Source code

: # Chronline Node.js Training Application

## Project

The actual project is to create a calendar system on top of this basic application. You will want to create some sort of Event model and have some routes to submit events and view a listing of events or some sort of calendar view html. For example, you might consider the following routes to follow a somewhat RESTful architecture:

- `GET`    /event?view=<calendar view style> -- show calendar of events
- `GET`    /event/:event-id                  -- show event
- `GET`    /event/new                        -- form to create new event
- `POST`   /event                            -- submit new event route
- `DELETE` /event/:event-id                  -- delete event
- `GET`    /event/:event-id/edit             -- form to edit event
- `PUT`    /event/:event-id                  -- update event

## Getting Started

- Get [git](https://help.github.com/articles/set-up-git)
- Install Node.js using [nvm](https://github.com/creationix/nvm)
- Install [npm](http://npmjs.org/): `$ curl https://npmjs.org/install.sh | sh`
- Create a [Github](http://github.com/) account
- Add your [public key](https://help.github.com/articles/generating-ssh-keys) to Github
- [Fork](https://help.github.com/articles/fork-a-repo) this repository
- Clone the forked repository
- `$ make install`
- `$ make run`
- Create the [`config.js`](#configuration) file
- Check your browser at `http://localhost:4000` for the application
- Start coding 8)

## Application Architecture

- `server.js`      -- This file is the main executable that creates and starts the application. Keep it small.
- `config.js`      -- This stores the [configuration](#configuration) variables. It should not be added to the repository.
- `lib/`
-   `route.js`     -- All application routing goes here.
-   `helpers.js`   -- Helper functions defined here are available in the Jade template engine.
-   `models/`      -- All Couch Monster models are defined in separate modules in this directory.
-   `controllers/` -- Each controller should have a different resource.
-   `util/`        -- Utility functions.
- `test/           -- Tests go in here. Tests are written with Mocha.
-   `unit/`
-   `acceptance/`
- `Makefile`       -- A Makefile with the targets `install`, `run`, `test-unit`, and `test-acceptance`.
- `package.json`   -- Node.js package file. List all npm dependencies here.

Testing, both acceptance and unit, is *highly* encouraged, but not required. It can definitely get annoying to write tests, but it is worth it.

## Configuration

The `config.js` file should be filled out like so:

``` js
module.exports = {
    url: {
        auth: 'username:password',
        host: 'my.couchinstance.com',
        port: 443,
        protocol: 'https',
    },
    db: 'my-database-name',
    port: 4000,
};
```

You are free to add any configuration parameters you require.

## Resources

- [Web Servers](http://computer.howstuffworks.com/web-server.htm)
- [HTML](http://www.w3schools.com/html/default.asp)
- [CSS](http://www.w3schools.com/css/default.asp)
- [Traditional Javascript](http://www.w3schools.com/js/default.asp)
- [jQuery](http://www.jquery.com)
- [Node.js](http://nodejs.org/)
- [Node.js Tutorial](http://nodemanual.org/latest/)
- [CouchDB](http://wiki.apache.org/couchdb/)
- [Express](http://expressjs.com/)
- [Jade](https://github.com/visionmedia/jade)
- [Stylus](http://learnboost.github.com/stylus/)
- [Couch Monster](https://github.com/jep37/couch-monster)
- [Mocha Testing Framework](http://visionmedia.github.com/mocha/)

-.-.-

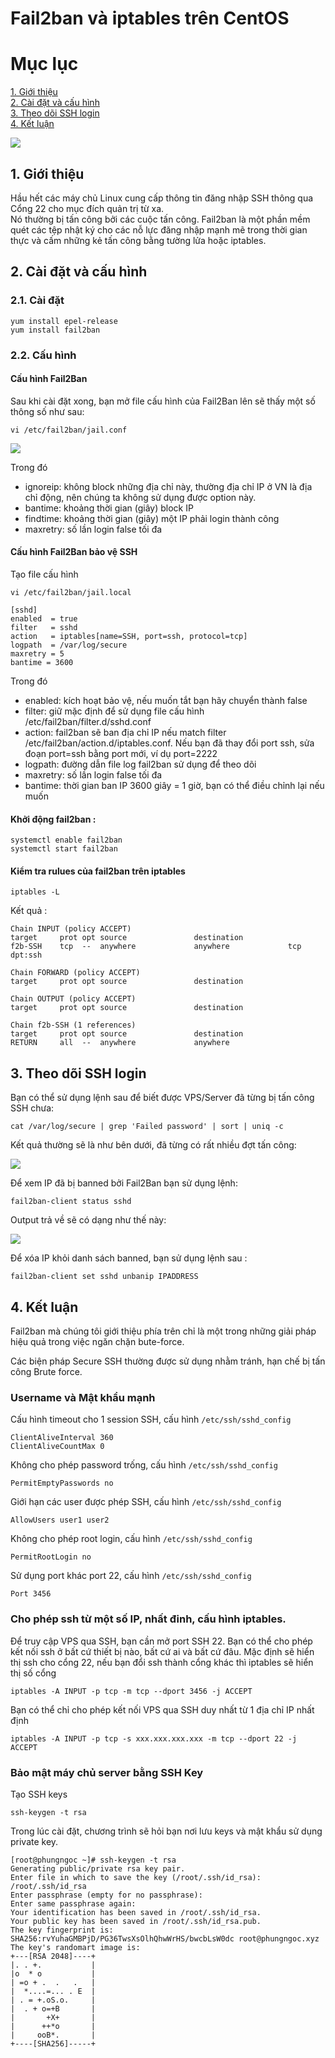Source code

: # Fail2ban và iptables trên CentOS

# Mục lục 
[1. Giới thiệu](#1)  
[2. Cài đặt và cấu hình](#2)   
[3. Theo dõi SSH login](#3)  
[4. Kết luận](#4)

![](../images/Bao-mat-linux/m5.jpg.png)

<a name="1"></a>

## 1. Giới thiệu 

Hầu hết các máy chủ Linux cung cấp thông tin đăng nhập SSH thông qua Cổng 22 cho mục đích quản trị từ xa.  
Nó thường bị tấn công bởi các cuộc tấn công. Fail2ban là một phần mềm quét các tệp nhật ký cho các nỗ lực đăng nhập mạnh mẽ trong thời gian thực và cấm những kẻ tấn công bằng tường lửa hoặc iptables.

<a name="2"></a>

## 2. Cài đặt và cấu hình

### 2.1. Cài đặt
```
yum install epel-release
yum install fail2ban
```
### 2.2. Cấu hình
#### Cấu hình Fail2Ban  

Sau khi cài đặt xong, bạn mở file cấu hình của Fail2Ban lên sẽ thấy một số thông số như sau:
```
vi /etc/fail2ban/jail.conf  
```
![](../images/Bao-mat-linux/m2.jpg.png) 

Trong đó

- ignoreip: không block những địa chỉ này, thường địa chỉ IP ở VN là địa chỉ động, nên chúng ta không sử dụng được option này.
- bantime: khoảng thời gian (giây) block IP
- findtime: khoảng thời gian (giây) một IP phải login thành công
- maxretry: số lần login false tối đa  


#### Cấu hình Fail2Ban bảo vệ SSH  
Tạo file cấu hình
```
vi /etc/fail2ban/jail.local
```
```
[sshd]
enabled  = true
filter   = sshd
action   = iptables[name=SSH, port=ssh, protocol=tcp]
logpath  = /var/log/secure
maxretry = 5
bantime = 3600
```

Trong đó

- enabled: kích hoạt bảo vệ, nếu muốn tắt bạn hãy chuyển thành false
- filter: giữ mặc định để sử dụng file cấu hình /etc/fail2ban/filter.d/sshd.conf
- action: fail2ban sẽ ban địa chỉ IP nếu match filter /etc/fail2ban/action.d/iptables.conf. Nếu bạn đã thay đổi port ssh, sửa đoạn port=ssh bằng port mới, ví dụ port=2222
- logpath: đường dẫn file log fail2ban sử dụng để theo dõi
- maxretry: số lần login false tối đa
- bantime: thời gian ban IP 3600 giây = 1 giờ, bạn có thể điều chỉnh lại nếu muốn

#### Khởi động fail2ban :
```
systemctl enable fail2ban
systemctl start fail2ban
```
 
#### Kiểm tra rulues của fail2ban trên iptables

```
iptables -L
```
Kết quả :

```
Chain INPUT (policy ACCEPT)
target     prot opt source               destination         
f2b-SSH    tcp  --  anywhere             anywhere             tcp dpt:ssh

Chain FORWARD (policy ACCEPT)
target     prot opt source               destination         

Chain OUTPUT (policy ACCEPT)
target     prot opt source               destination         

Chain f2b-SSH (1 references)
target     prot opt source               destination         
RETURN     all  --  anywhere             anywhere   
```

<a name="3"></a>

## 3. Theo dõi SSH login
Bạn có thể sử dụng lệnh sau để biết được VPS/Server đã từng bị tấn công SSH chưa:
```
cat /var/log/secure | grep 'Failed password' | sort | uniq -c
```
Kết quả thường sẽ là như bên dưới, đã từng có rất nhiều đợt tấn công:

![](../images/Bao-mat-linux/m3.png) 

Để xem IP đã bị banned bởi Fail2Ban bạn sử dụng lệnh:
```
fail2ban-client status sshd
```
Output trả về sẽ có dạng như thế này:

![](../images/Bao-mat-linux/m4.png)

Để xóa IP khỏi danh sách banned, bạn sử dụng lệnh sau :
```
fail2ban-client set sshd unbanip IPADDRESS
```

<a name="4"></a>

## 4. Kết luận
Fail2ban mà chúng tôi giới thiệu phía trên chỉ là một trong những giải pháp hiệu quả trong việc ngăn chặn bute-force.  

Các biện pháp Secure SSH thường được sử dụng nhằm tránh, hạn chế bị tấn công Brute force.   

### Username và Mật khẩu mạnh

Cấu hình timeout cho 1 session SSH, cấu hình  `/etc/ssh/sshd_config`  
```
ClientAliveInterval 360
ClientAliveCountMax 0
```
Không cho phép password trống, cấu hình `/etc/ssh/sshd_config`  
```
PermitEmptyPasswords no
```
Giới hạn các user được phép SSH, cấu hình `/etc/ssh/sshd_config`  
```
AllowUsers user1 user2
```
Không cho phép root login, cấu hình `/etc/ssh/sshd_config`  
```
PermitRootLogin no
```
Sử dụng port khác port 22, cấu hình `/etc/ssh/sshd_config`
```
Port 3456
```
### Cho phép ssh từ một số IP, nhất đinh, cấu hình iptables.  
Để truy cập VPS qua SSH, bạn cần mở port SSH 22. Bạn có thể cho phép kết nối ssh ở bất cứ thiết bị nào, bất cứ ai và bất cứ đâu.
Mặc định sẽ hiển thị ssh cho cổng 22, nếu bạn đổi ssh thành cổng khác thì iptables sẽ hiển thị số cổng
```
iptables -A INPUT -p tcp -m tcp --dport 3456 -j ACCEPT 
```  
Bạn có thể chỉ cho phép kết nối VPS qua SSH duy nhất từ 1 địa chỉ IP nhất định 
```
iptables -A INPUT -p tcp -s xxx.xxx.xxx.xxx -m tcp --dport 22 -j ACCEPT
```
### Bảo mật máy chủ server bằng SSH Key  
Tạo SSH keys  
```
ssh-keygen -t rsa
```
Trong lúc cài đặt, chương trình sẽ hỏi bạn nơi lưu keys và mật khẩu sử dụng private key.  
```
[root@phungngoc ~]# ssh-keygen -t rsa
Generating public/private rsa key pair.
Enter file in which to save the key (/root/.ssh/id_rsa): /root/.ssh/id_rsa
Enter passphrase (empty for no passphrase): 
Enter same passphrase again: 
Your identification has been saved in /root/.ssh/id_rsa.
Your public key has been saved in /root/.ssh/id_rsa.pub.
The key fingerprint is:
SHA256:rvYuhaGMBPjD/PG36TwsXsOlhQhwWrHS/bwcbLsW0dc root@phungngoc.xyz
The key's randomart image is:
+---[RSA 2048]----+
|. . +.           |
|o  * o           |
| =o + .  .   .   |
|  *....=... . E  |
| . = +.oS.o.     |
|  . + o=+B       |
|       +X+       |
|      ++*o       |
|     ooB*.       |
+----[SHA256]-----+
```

-.-.-

**THE PROBLEM:** Your answer should be the lines above from the one containing "You are free" through the one containing "- [Node.js Tutorial](http://nodemanual.org/latest/)", copied exactly and with both ends kept.

**RESULT FOR THIS TASK:**
You are free to add any configuration parameters you require.

## Resources

- [Web Servers](http://computer.howstuffworks.com/web-server.htm)
- [HTML](http://www.w3schools.com/html/default.asp)
- [CSS](http://www.w3schools.com/css/default.asp)
- [Traditional Javascript](http://www.w3schools.com/js/default.asp)
- [jQuery](http://www.jquery.com)
- [Node.js](http://nodejs.org/)
- [Node.js Tutorial](http://nodemanual.org/latest/)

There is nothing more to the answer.